§ **Task statement**
The answer must be the lines from the one containing "While these techniques" through the last line of the data below, copied exactly, with nothing else.

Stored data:
━━━━━━━━

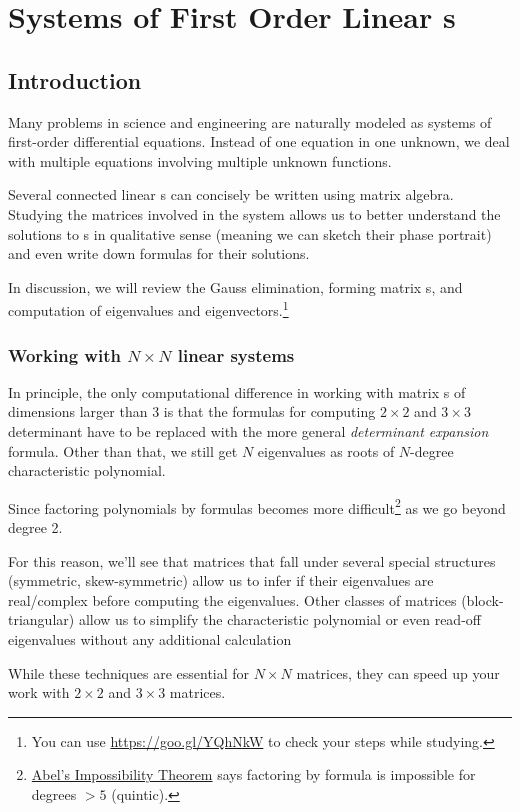 \newpage
\chapter{Systems of First Order Linear \ode{}s}
  \section{Introduction}
    Many problems in science and engineering are naturally modeled as systems of first-order differential equations.
    Instead of one equation in one unknown, we deal with multiple equations involving multiple unknown functions.  

    \begin{weekintro}
    Several connected linear \ode{}s can concisely be written using matrix algebra. Studying the matrices involved in the system allows us to better understand the solutions to \ode{}s in qualitative sense (meaning we can sketch their phase portrait) and even write down formulas for their solutions.

    In discussion, we will review the Gauss elimination, forming matrix \ode{}s, and computation of eigenvalues and eigenvectors.\footnote{You can use \url{https://goo.gl/YQhNkW} to check your steps while studying.}
    \end{weekintro}

    \subsection{Working with \(N \times N\) linear systems}

      \begin{weekintro}
        In principle, the only computational difference in working with matrix \ode{}s of dimensions larger than 3 is that the formulas for 
        computing \(2 \times 2\) and \(3 \times 3\) determinant have to be replaced with the more general \emph{determinant expansion} formula.
        Other than that, we still get \(N\) eigenvalues as roots of \(N\)-degree characteristic polynomial.
        
        Since factoring polynomials by formulas becomes more difficult\footnote{\href{https://goo.gl/iAd3XQ}{Abel's Impossibility Theorem} says
        factoring by formula is impossible for degrees \(> 5\) (quintic).} as we go beyond degree 2.

        For this reason, we'll see that matrices that fall under several special structures (symmetric, skew-symmetric) allow us to infer
        if their eigenvalues are real/complex before computing the eigenvalues.  Other classes of matrices (block-triangular) allow us to
        simplify the characteristic polynomial or even read-off eigenvalues without any additional calculation
        
        While these techniques are essential for \(N \times N\) matrices, they can speed up your work with \(2\times 2\) and \(3 \times 3\) matrices.
      \end{weekintro}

━━━━━━━━

§ **Completed exercise**
        While these techniques are essential for \(N \times N\) matrices, they can speed up your work with \(2\times 2\) and \(3 \times 3\) matrices.
      \end{weekintro}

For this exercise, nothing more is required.